Read our COVID-19 research and news.

A new study of reviewer bias is part of NIH’s effort to increase the racial diversity of U.S. biomedical research.

UC Davis College of Engineering (Biomedical Engineering Lab)/Wikimedia Commons

Can fake names tease out NIH reviewer bias?

When the label “white male” is attached to a research grant application, do peer reviewers give it a better score?

That’s the question psychologist Patricia Devine of the University of Wisconsin in Madison has spent the past 4 years—and more than $1 million from the National Institutes of Health (NIH) in Bethesda, Maryland—trying to answer with an unusual experiment. Devine and her team has substituted fictitious names—those stereotypically borne by whites or blacks, and by men or women—on past NIH grant applications to test whether reviewers are biased by race and gender. The study is one of two NIH-funded projects—the other strips previous applications of all identifying characteristics before subjecting them to a new round of reviews—now underway that were spawned by a 2011 finding that black scientists have a much lower chance of receiving an NIH grant than their white counterparts.

That earlier study, led by economist Donna Ginther of the University of Kansas in Lawrence, prompted NIH to launch a $250 million diversity initiative aimed at boosting the tiny number of black scientists earning NIH’s bread-and-butter research grants. Those projects hope to increase the number of competitive applications from this group. In contrast, the Wisconsin study looks at the next step in the process, namely, how those proposals are scored. And though altering names to detect a reviewer’s bias may sound like a simple exercise, it turns out to be quite complicated.

Name that researcher

Devine began by asking researchers who were funded by NIH in 2012 to submit their proposals for the study. (The work is part of a larger project led by Wisconsin’s Molly Carnes to explore how NIH’s vaunted study sections operate.) From that pool she chose 48 grants intended to be representative of NIH’s vast portfolio. (The projects had been funded by NIH’s four largest institutes and reviewed by its three largest study sections.)

The next step was to recruit reviewers. The volunteers, 432 in all, were told that the goal of the study was to improve the NIH review process and that the applications were genuine proposals, but that their judgment would not “count” in determining funding. Each volunteer was asked to complete three reviews, the same number they would have handled had they been serving on a real study section, and were paid $300 as an inducement to participate.

Meanwhile, Devine asked a colleague, psychologist William Cox, to generate four versions of each application. The key difference was the name, chosen so that the reviewers might infer the race—white or black—and gender—male or female—of the applicant.

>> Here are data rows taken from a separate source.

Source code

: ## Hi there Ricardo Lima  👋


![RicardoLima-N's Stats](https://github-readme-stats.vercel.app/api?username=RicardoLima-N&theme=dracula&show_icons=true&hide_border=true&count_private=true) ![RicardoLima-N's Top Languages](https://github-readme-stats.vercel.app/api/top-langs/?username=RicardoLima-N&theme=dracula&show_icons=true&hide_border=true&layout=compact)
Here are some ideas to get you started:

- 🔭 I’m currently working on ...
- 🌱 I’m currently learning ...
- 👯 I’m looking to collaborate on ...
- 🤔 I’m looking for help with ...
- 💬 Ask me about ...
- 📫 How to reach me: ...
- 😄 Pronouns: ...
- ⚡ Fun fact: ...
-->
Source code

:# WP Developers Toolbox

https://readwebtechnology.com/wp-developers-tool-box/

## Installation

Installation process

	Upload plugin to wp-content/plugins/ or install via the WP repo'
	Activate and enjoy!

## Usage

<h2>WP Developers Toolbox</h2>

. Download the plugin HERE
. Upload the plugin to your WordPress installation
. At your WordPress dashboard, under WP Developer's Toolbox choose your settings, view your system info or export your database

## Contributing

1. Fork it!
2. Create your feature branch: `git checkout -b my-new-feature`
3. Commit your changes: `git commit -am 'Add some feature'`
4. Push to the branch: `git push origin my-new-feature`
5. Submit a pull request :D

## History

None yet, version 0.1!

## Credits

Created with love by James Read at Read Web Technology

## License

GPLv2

Although the researchers wanted to preserve as much of the original application as possible, substituting a fictitious name occasionally forced them to make other adjustments as well. One involved the biosketch, the portion of the application that describes the investigator’s background. For example, Devine and Cox decided that having a “black” applicant who was trained at an Asian university might arouse suspicions among reviewers and jeopardize the integrity of the study. “So we chose a U.S. one, if possible, and one of relatively equal prestige,” Devine says.

Another complication was the racial makeup of NIH’s applicant pool. Devine and Cox wanted to simulate the actual NIH review process. So out of the three proposals each reviewer received, at least two were from white men whose names had not been altered. Only one was drawn from the experimental pool, meaning it might or might not include a name suggesting a black applicant or a woman. “We couldn’t send an equal number of black and white applicants because it wouldn’t have been believable,” Devine explains.

Cox says previous studies have used fake names to measure racial and/or gender bias in hiring and promotion practices and in the review of journal articles. But this is the first time the approach has been applied to the NIH grantsmaking process. “That’s why NIH was so interested,” he says.

The Wisconsin study, managed by the National Institute for General Medical Sciences, is a bolder step than NIH would feel comfortable taking on its own, says Richard Nakamura, head of NIH’s Center for Scientific Review (CSR). “We didn’t want to deceive them by substituting a fake name,” says Nakamura, referring to the anonymization study CSR is funding that is expected to begin this summer. For that project, any information that might identify the applicant is being removed before a new set of reviewers are asked to judge the proposal’s scientific merit.

Nakamura made his comments last week to the NIH Advisory Committee to the Director, which was discussing the agency’s diversity initiatives. But his boss, NIH Director Francis Collins, provided the punchline. “So you’re saying that the government cannot deceive you, but the government can fund other people to deceive you,” Collins quipped.

Devine hopes to begin the analysis next month after receiving comments from a scientist recruited belatedly after someone who had agreed to serve as a reviewer dropped out. Devine acknowledges limitations, such as that the sample doesn’t draw from the entire range of proposals that NIH receives. None of the proposals up for rereview came from blacks, for example, and all of them have been funded.

Devine is also cautious about interpreting the results. Even a negative answer won’t rule out bias, she acknowledges. “There could still be bias in the system even if we don’t see reviewer bias,” she notes. “After all, the Ginther study documents what is a real disparity.”